No one else remembered the old ways, but I recalled the tales my grandfather told, the ones his grandfather told him. I knew what waited in the dark, and I knew the horror I must make my own.

One by one, I checked the nameplates until I found you.

I could not hesitate, for your charms would be upon me. Even while you lived, I was a foolish slave to your every whim. How could I resist you now?

When your wooden prison was opened, I stared down, stunned even though I knew what to expect. How long have you lain here to look as beautiful as you did when you still breathed?

I was sure we were meant to be together when I offered you the ring. I saw your eyes change from joy to pain. You destroyed my heart when you tore them away. Was I so vile to do the same?

I confess, I truly did not know, but I raised the mallet high.

Behind me, I heard creaking wood and groaning nails. I knew not to look at what scrabbled and scratched across the stony floor, or at what made the grinding clatter as they stood.

As I brought the mallet down, the spike sank into your flesh. Louder then came the sounds and closer. Such horrid things they muttered and whispered, things not meant for mortal ears.

Though my eyes wept for you, I brought the mallet down again.

Your eyes flew open and you screamed. It was a sound so wretched and miserable that I almost ceased. And your golden, glowing eyes sought mine, but I closed and held them tight.

For your pleading, I took another strike. Your cries were weakening, but I felt a tickle in my hair and something pulling at me from the ground.

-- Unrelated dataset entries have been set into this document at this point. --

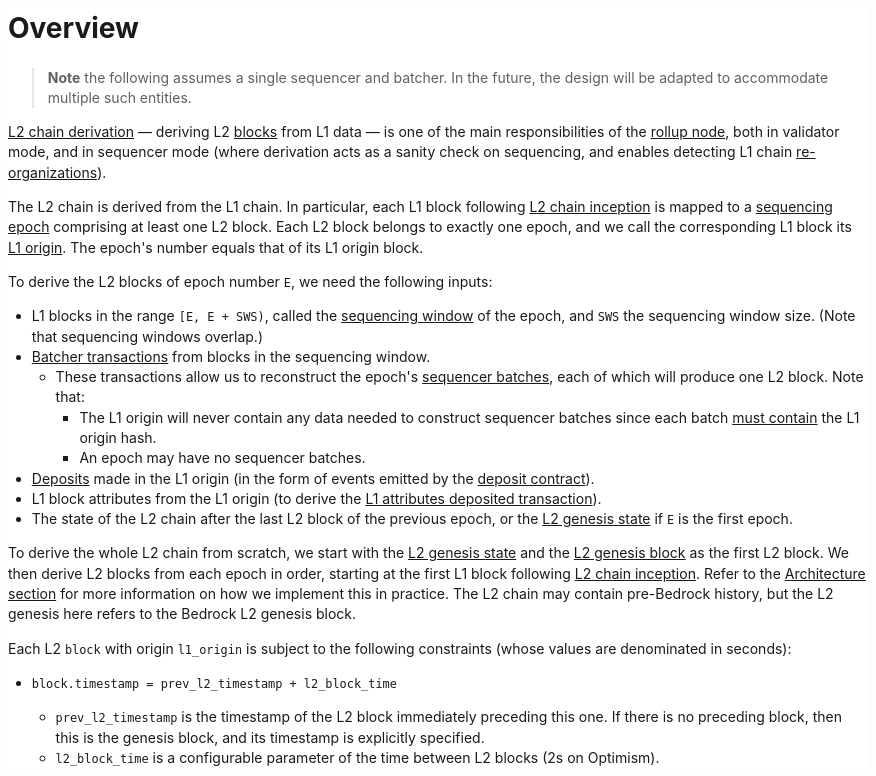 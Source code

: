 



[g-derivation]: ../glossary.md#L2-chain-derivation
[g-payload-attr]: ../glossary.md#payload-attributes
[g-block]: ../glossary.md#block
[g-exec-engine]: ../glossary.md#execution-engine
[g-reorg]: ../glossary.md#chain-re-organization
[g-receipts]: ../glossary.md#receipt
[g-inception]: ../glossary.md#L2-chain-inception
[g-deposit-contract]: ../glossary.md#deposit-contract
[g-deposited]: ../glossary.md#deposited-transaction
[g-l1-attr-deposit]: ../glossary.md#l1-attributes-deposited-transaction
[g-l1-origin]: ../glossary.md#l1-origin
[g-user-deposited]: ../glossary.md#user-deposited-transaction
[g-deposits]: ../glossary.md#deposits
[g-deposit-contract]: ../glossary.md#deposit-contract
[g-l1-attr-predeploy]: ../glossary.md#l1-attributes-predeployed-contract
[g-depositing-call]: ../glossary.md#depositing-call
[g-depositing-transaction]: ../glossary.md#depositing-transaction
[g-sequencing]: ../glossary.md#sequencing
[g-sequencer]: ../glossary.md#sequencer
[g-sequencing-epoch]: ../glossary.md#sequencing-epoch
[g-sequencing-window]: ../glossary.md#sequencing-window
[g-sequencer-batch]: ../glossary.md#sequencer-batch
[g-l2-genesis]: ../glossary.md#l2-genesis-block
[g-l2-chain-inception]: ../glossary.md#L2-chain-inception
[g-l2-genesis-block]: ../glossary.md#l2-genesis-block
[g-batcher-transaction]: ../glossary.md#batcher-transaction
[g-avail-provider]: ../glossary.md#data-availability-provider
[g-batcher]: ../glossary.md#batcher
[g-l2-output]: ../glossary.md#l2-output-root
[g-fault-proof]: ../glossary.md#fault-proof
[g-channel]: ../glossary.md#channel
[g-channel-frame]: ../glossary.md#channel-frame
[g-rollup-node]: ../glossary.md#rollup-node
[g-channel-timeout]: ../glossary.md#channel-timeout
[g-block-time]: ../glossary.md#block-time
[g-time-slot]: ../glossary.md#time-slot
[g-consolidation]: ../glossary.md#unsafe-block-consolidation
[g-safe-l2-head]: ../glossary.md#safe-l2-head
[g-safe-l2-block]: ../glossary.md#safe-l2-block
[g-unsafe-l2-head]: ../glossary.md#unsafe-l2-head
[g-unsafe-l2-block]: ../glossary.md#unsafe-l2-block
[g-unsafe-sync]: ../glossary.md#unsafe-sync
[g-l1-origin]: ../glossary.md#l1-origin
[g-deposit-tx-type]: ../glossary.md#deposited-transaction-type
[g-finalized-l2-head]: ../glossary.md#finalized-l2-head
[g-system-config]: ../glossary.md#system-configuration

# Overview

> **Note** the following assumes a single sequencer and batcher. In the future, the design will be adapted to
> accommodate multiple such entities.

[L2 chain derivation][g-derivation] — deriving L2 [blocks][g-block] from L1 data — is one of the main responsibilities
of the [rollup node][g-rollup-node], both in validator mode, and in sequencer mode (where derivation acts as a sanity
check on sequencing, and enables detecting L1 chain [re-organizations][g-reorg]).

The L2 chain is derived from the L1 chain. In particular, each L1 block following [L2 chain
inception][g-l2-chain-inception] is mapped to a [sequencing epoch][g-sequencing-epoch] comprising
at least one L2 block. Each L2 block belongs to exactly one epoch, and we call the corresponding L1
block its [L1 origin][g-l1-origin]. The epoch's number equals that of its L1 origin block.

To derive the L2 blocks of epoch number `E`, we need the following inputs:

- L1 blocks in the range `[E, E + SWS)`, called the [sequencing window][g-sequencing-window] of the epoch, and `SWS`
  the sequencing window size. (Note that sequencing windows overlap.)
- [Batcher transactions][g-batcher-transaction] from blocks in the sequencing window.
  - These transactions allow us to reconstruct the epoch's [sequencer batches][g-sequencer-batch], each of
    which will produce one L2 block. Note that:
    - The L1 origin will never contain any data needed to construct sequencer batches since
      each batch [must contain](#batch-format) the L1 origin hash.
    - An epoch may have no sequencer batches.
- [Deposits][g-deposits] made in the L1 origin (in the form of events emitted by the [deposit
  contract][g-deposit-contract]).
- L1 block attributes from the L1 origin (to derive the [L1 attributes deposited transaction][g-l1-attr-deposit]).
- The state of the L2 chain after the last L2 block of the previous epoch, or the [L2 genesis state][g-l2-genesis]
  if `E` is the first epoch.

To derive the whole L2 chain from scratch, we start with the [L2 genesis state][g-l2-genesis] and
the [L2 genesis block][g-l2-genesis-block] as the first L2 block. We then derive L2 blocks from each epoch in order,
starting at the first L1 block following [L2 chain inception][g-l2-chain-inception]. Refer to the
[Architecture section][architecture] for more information on how we implement this in practice.
The L2 chain may contain pre-Bedrock history, but the L2 genesis here refers to the Bedrock L2
genesis block.

Each L2 `block` with origin `l1_origin` is subject to the following constraints (whose values are
denominated in seconds):

- `block.timestamp = prev_l2_timestamp + l2_block_time`

  - `prev_l2_timestamp` is the timestamp of the L2 block immediately preceding this one. If there
    is no preceding block, then this is the genesis block, and its timestamp is explicitly
    specified.
  - `l2_block_time` is a configurable parameter of the time between L2 blocks (2s on Optimism).


[batcher-spec]: batcher.md
[wire-format]: #batch-submission-wire-format
[solidity-abi]: https://docs.soliditylang.org/en/v0.8.16/abi-spec.html
[batcher-spec]: batching.md
[rfc1950]: https://www.rfc-editor.org/rfc/rfc1950.html
[batch-format]: #batch-format
[RLP format]: https://ethereum.org/en/developers/docs/data-structures-and-encoding/rlp/
[EIP-2718]: https://eips.ethereum.org/EIPS/eip-2718
[architecture]: #architecture
[pipeline]: #l2-chain-derivation-pipeline
[`to`]: https://github.com/ethereum/execution-specs/blob/3fe6514f2d9d234e760d11af883a47c1263eff51/src/ethereum/frontier/fork_types.py#L52C31-L52C31
[EIP-4844]: https://eips.ethereum.org/EIPS/eip-4844
[batch-queue]: #batch-queue
[exec-engine]: exec-engine.md
[`engine_forkchoiceUpdatedV2`]: exec-engine.md#engine_forkchoiceupdatedv2
[`engine_forkchoiceUpdatedV3`]: exec-engine.md#engine_forkchoiceupdatedv3
[`engine_getPayloadV2`]: exec-engine.md#engine_getpayloadv2
[`engine_getPayloadV3`]: exec-engine.md#engine_getpayloadv3
[`engine_newPayloadV2`]: exec-engine.md#engine_newpayloadv2
[`engine_newPayloadV3`]: exec-engine.md#engine_newpayloadv3
[eth-payload]: https://github.com/ethereum/execution-apis/blob/main/src/engine/cancun.md
[exec-engine-comm]: exec-engine.md#engine-api
[merge]: https://ethereum.org/en/upgrades/merge/
[l1-finality]: https://ethereum.org/en/developers/docs/consensus-mechanisms/pos/#finality
[deriving-payload-attr]: #deriving-payload-attributes
[expanded-payload]: exec-engine.md#extended-payloadattributesv1
[eth-payload]: https://github.com/ethereum/execution-apis/blob/main/src/engine/paris.md#payloadattributesv1
[deposit-contract-spec]: deposits.md#deposit-contract
[network upgrade automation transactions]: #network-upgrade-automation-transactions
[EIP-4788]: https://eips.ethereum.org/EIPS/eip-4788
[EIP-155]: https://eips.ethereum.org/EIPS/eip-155
[payload attributes]: #building-individual-payload-attributes
[extended-attributes]: exec-engine.md#extended-payloadattributesv1
[Fee Vaults]: exec-engine.md#fee-vaults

I struck again and again and again…

…until the only sound was my own wailing and ragged, gasping breath.

This, I told myself, was the only true mercy I could show you. This was the only way my love for you could mean anything at all.

I hope you will forgive me as I take your hand.

I will rest with you for a while. The cold has made me sleepy and I will lay here by your side. May we dream together forever, may fate send me with you…

For with you, my heart has already gone.